Strickland was quietly watching a soap opera in the Western Missouri Prison yesterday, when a news report suddenly appeared: Kevin Strickland, now 62, will be released soon.
The other prisoners immediately started screaming and cheering, he tells a group of American reporters. “I didn’t think this day would come. I’m still in disbelief.”
The black man was found guilty by an all-white jury in 1978 for committing the triple murder of three twenty-somethings. This despite there being no physical evidence linking him to the crime scene. Many in the black community at the time were convinced that his swift conviction was racist.
In addition, his family provided alibis and even the killers – who confessed in 1979 – said Strickland had nothing to do with the murders. Yet Strickland was convicted, and that was because of Cynthia Douglas’ testimony. She was the sole survivor and eyewitness in the case. She testified that she saw Strickland at the crime scene. This Douglas later tried several times to withdraw her testimony, because she would have been pressured by the police.
Due to a local amendment to the law, Strickland’s appeal could not be filed until years later. “Under these unique circumstances, the Court’s confidence in Strickland’s conviction has been so undermined that it cannot stand, and the verdict must be quashed,” Judge James Welsh wrote yesterday. “The State of Missouri will immediately release Kevin Bernard Strickland from custody.”
Strickland has since been released, but he had no immediate answer to the inevitable question of what he will do first after his release. “I don’t know what I’m going to do now,” he said. “But I have some ideas to prevent this from happening to anyone else.” He addressed other wrongly convicted inmates and said they should never give up. Strickland wants to talk to lawmakers to change the legal system.

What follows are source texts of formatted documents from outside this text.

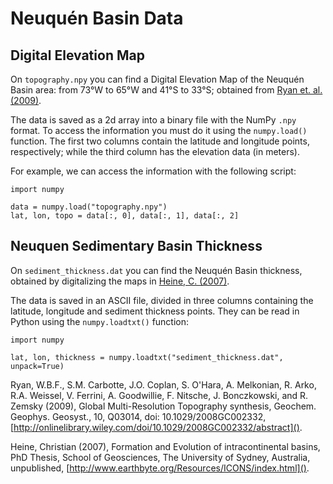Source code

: # Neuquén Basin Data

## Digital Elevation Map

On `topography.npy` you can find a Digital Elevation Map of the Neuquén Basin
area: from 73°W to 65°W and 41°S to 33°S; obtained from
[Ryan et. al. (2009)](http://www.marine-geo.org/tools/GMRTMapTool/).

The data is saved as a 2d array into a binary file with the NumPy `.npy` format.
To access the information you must do it using the `numpy.load()` function.
The first two columns contain the latitude and longitude points, respectively;
while the third column has the elevation data (in meters).

For example, we can access the information with the following script:

```
import numpy

data = numpy.load("topography.npy")
lat, lon, topo = data[:, 0], data[:, 1], data[:, 2]
```

## Neuquen Sedimentary Basin Thickness

On `sediment_thickness.dat` you can find the Neuquén Basin thickness, obtained
by digitalizing the maps in
[Heine, C. (2007)](http://www.earthbyte.org/Resources/ICONS/index.html).

The data is saved in an ASCII file, divided in three columns containing the
latitude, longitude and sediment thickness points.
They can be read in Python using the `numpy.loadtxt()` function:

```
import numpy

lat, lon, thickness = numpy.loadtxt("sediment_thickness.dat", unpack=True)
```



Ryan, W.B.F., S.M. Carbotte, J.O. Coplan, S. O'Hara, A. Melkonian, R. Arko,
R.A. Weissel, V. Ferrini, A. Goodwillie, F. Nitsche, J. Bonczkowski, and
R. Zemsky (2009), Global Multi-Resolution Topography synthesis,
Geochem. Geophys. Geosyst., 10, Q03014, doi: 10.1029/2008GC002332,
[http://onlinelibrary.wiley.com/doi/10.1029/2008GC002332/abstract]().

Heine, Christian (2007), Formation and Evolution of intracontinental basins,
PhD Thesis, School of Geosciences, The University of Sydney,
Australia, unpublished,
[http://www.earthbyte.org/Resources/ICONS/index.html]().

The 62-year-old American was the longest unjustly imprisoned in Missouri history. Lawyers for the Midwest Innocence Project, who have worked for the past few months to free Strickland, were “frantic” when they heard the news, they tell the BBC.
The lawyers consider the chance that Strickhard will receive compensation is unlikely. In Missouri, only inmates acquitted through DNA evidence are financially compensated. “He will not get back the past 43 years and he will return home to a state that will not pay him a cent for the time it stole from him,” Midwest Innocence Project legal director Tricia Rojo Bushnell told the British broadcaster. “That’s not justice.”